How to print the values that are stored in the array using pointer and function in c

Question

I am new to the pointer in c, I have done the following simple array programme using the pointer.

#include<stdio.h>
void disp(int *);
void show(int a);

int main()
{
    int i;
    int marks[]={55,65,75,56,78,78,90};
    for(i=0;i<7;i++)
        disp(&marks[i]);
    return 0;
}
void disp(int *n)
{
    show((int) &n);
}
void show(int a)
{
    printf("%d",*(&a));
}

I want to get all these values that are stored in the array as output but I only get the memory number of these stored value in the array. plz, help me how to get the array values as output.

Answer 1

I guess you want to play with pointers.

Please note that void show(int a) expects int value. Therefor you do not have to do anything to a to print it. *(&a) is equivalent to a . &a gets the address of a and * dereference the pointer.

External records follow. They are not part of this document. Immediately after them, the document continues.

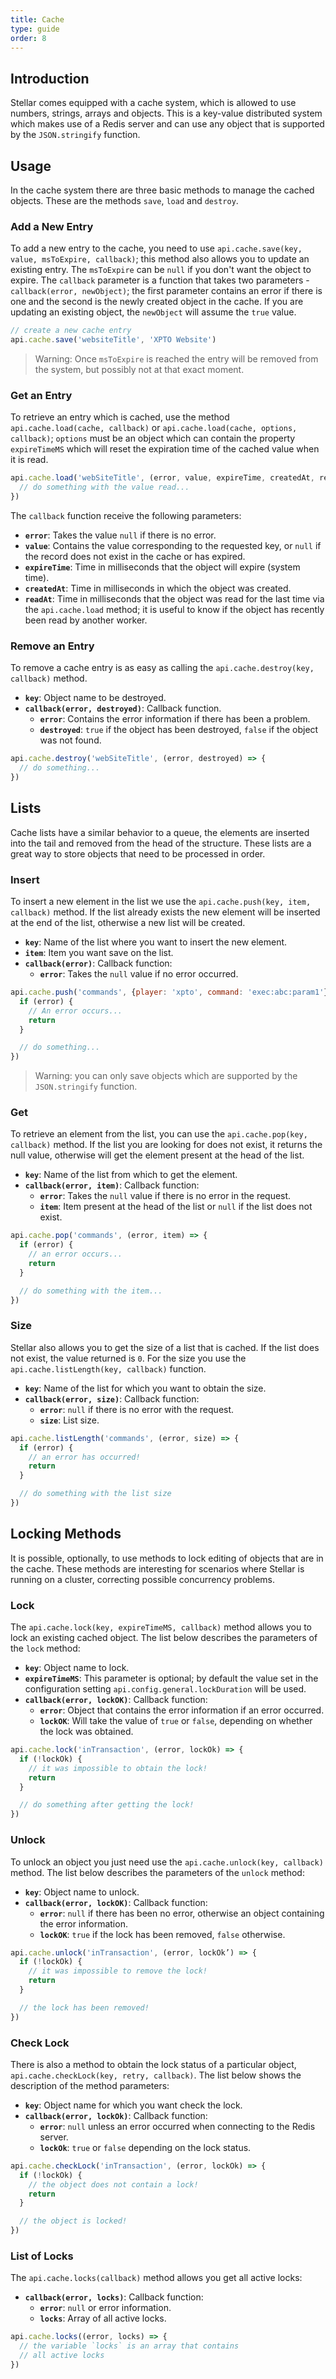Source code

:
 ```yaml
---
title: Cache
type: guide
order: 8
---
```


## Introduction

Stellar comes equipped with a cache system, which is allowed to use numbers, strings, arrays and objects. This is a key-value distributed system which makes use of a Redis server and can use any object that is supported by the `JSON.stringify` function.

## Usage

In the cache system there are three basic methods to manage the cached objects. These are the methods `save`, `load` and `destroy`.

### Add a New Entry

To add a new entry to the cache, you need to use `api.cache.save(key, value, msToExpire, callback)`; this method also allows you to update an existing entry. The `msToExpire` can be `null` if you don't want the object to expire. The `callback` parameter is a function that takes two parameters - `callback(error, newObject)`; the first parameter contains an error if there is one and the second is the newly created object in the cache. If you are updating an existing object, the `newObject` will assume the `true` value.

```javascript
// create a new cache entry
api.cache.save('websiteTitle', 'XPTO Website')
```

> Warning: Once `msToExpire` is reached the entry will be removed from the system, but possibly not at that exact moment.

### Get an Entry

To retrieve an entry which is cached, use the method `api.cache.load(cache, callback)` or `api.cache.load(cache, options, callback)`; `options` must be an object which can contain the property `expireTimeMS` which will reset the expiration time of the cached value when it is read.

```javascript
api.cache.load('webSiteTitle', (error, value, expireTime, createdAt, readAt) => {
  // do something with the value read...
})
```

The `callback` function receive the following parameters:

- **`error`**: Takes the value `null` if there is no error.
- **`value`**: Contains the value corresponding to the requested key, or `null` if the record does not exist in the cache or has expired.
- **`expireTime`**: Time in milliseconds that the object will expire (system time).
- **`createdAt`**: Time in milliseconds in which the object was created.
- **`readAt`**: Time in milliseconds that the object was read for the last time via the `api.cache.load` method; it is useful to know if the object has recently been read by another worker.

### Remove an Entry

To remove a cache entry is as easy as calling the `api.cache.destroy(key, callback)` method.

- **`key`**: Object name to be destroyed.
- **`callback(error, destroyed)`**: Callback function.
  - **`error`**: Contains the error information if there has been a problem.
  - **`destroyed`**: `true` if the object has been destroyed, `false` if the object was not found.


```javascript
api.cache.destroy('webSiteTitle', (error, destroyed) => {
  // do something...
})
```

## Lists

Cache lists have a similar behavior to a queue, the elements are inserted into the tail and removed from the head of the structure. These lists are a great way to store objects that need to be processed in order.

### Insert

To insert a new element in the list we use the `api.cache.push(key, item, callback)` method. If the list already exists the new element will be inserted at the end of the list, otherwise a new list will be created.

- **`key`**: Name of the list where you want to insert the new element.
- **`item`**: Item you want save on the list.
- **`callback(error)`**: Callback function:
  - **`error`**: Takes the `null` value if no error occurred.

```javascript
api.cache.push('commands', {player: 'xpto', command: 'exec:abc:param1'}, error => {
  if (error) {
    // An error occurs...
    return
  }

  // do something...
})
```
> Warning: you can only save objects which are supported by the `JSON.stringify` function.

### Get

To retrieve an element from the list, you can use the `api.cache.pop(key, callback)` method. If the list you are looking for does not exist, it returns the null value, otherwise will get the element present at the head of the list.

- **`key`**: Name of the list from which to get the element.
- **`callback(error, item)`**: Callback function:
  - **`error`**: Takes the `null` value if there is no error in the request.
  - **`item`**: Item present at the head of the list or `null` if the list does not exist.

```javascript
api.cache.pop('commands', (error, item) => {
  if (error) {
    // an error occurs...
    return
  }

  // do something with the item...
})
```

### Size

Stellar also allows you to get the size of a list that is cached. If the list does not exist, the value returned is `0`. For the size you use the `api.cache.listLength(key, callback)` function.

- **`key`**: Name of the list for which you want to obtain the size.
- **`callback(error, size)`**: Callback function:
  - **`error`**: `null` if there is no error with the request.
  - **`size`**: List size.

```javascript
api.cache.listLength('commands', (error, size) => {
  if (error) {
    // an error has occurred!
    return
  }

  // do something with the list size
})
```

## Locking Methods

It is possible, optionally, to use methods to lock editing of objects that are in the cache. These methods are interesting for scenarios where Stellar is running on a cluster, correcting possible concurrency problems.

### Lock

The `api.cache.lock(key, expireTimeMS, callback)` method allows you to lock an existing cached object. The list below describes the parameters of the `lock` method:

- **`key`**: Object name to lock.
- **`expireTimeMS`**: This parameter is optional; by default the value set in the configuration setting `api.config.general.lockDuration` will be used.
- **`callback(error, lockOK)`**: Callback function:
  - **`error`**: Object that contains the error information if an error occurred.
  - **`lockOK`**: Will take the value of `true` or `false`, depending on whether the lock was obtained.

```javascript
api.cache.lock('inTransaction', (error, lockOk) => {
  if (!lockOk) {
    // it was impossible to obtain the lock!
    return
  }

  // do something after getting the lock!
})
```

### Unlock

To unlock an object you just need use the `api.cache.unlock(key, callback)` method. The list below describes the parameters of the `unlock` method:

* **`key`**: Object name to unlock.
* **`callback(error, lockOK)`**: Callback function:
  * **`error`**: `null` if there has been no error, otherwise an object containing the error information.
  * **`lockOK`**: `true` if the lock has been removed, `false` otherwise.

```javascript
api.cache.unlock('inTransaction', (error, lockOk’) => {
  if (!lockOk) {
    // it was impossible to remove the lock!
    return
  }

  // the lock has been removed!
})
```

### Check Lock

There is also a method to obtain the lock status of a particular object, `api.cache.checkLock(key, retry, callback)`. The list below shows the description of the method parameters:

* **`key`**: Object name for which you want check the lock.
* **`callback(error, lockOk)`**: Callback function:
  * **`error`**: `null` unless an error occurred when connecting to the Redis server.
  * **`lockOk`**: `true` or `false` depending on the lock status.

```javascript
api.cache.checkLock('inTransaction', (error, lockOk) => {
  if (!lockOk) {
    // the object does not contain a lock!
    return
  }

  // the object is locked!
})
```

### List of Locks

The `api.cache.locks(callback)` method allows you get all active locks:

* **`callback(error, locks)`**: Callback function:
  * **`error`**: `null` or error information.
  * **`locks`**: Array of all active locks.

```javascript
api.cache.locks((error, locks) => {
  // the variable `locks` is an array that contains
  // all active locks
})
```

Of course it is possible that pointer entering disp(int *n) is passed down the road and dereferenced later. This is ilustrated by calling show1 function inside disp .

#include <stdio.h>
#include <string.h>

void disp(int *);  //  function disp receives the address on int value 

void show(int a);
void show1(int *a); // function show1 will receive the address of n

int main()
{
    int i;
    int marks[]={55,65,75,56,78,78,90};

    for(i=0;i<7;i++)  // 7 since you want to print all elements

        disp( &marks[i] );

    return 0;
}

void disp(int *n)
{
    show(*n); // show expects the 'int' value therefore we have to dereference the pointer. 
    show1(n); // function show1 will receive the address of n and will dereference the pointer inside the function
}

void show(int a)
{
    printf("%d ",a);
}

void show1(int *n) // show1 gives the output of the value that is stored in address n
{
    printf("%d\n",*n);  // dereference the address n to print the value
}

Output:

55 55
65 65
75 75
56 56
78 78
78 78
90 90

Answer 2

& always gives you the memory address of the variable. So &n is giving you the memory address of the variable n .

If you want the value of a pointer, use * . To get the value stored by the pointer n , you want to use (int)*n . Of course you don't need the cast at all, just *n .

I recommend going over some tutorials in C/C++ pointer basics. Pointers are a basic skill you want to have a solid foundation of.

Answer 3

If you just wanted to print all the elements of that array, you just need to do

for(i=0;i<7;i++)
    printf("%d", marks[i]))

Note that there are 7 elements in marks , the exit condition in the loop should be either i<7 or i<=6 and not i<6 .

---

You are sending the address of a variable to the function disp() as n .

The n in disp() acts similar to a local variable of that function except that it gets its value from the function calling it.

So n is stored somewhere in the memory and hence has an address. This address is what you get when you do &n . So what you see is probably meaningless (because they are allocated on stack memory ).

You do an explicit type cast to int on this address with (int) &n whose value you then pass to show() . Read about explicit type casting here .

In show() , you first take the address of a with &a and then find the value in that address with *(&a) which is the same thing as a (think along the lines of -(-a) ie, taking the negative of a number whose negative is in turn found which is the same number you started off with).

Answer 4

&--> get me the address.

*--> get me the value at that address

disp(&marks[i])--> get the address of variable "marks[i]" and pass it to *n(disp(int *n)), so that when *n is executed it will get the value at the address it has been assigned.

show((int) &n)--> get address of the variable that stores the address of the variable marks[i].

To make it work as intended, it must be show(*n)--> pass the value at the address pointed to by n. (Typecasting is not needed as you're passing an int value to show())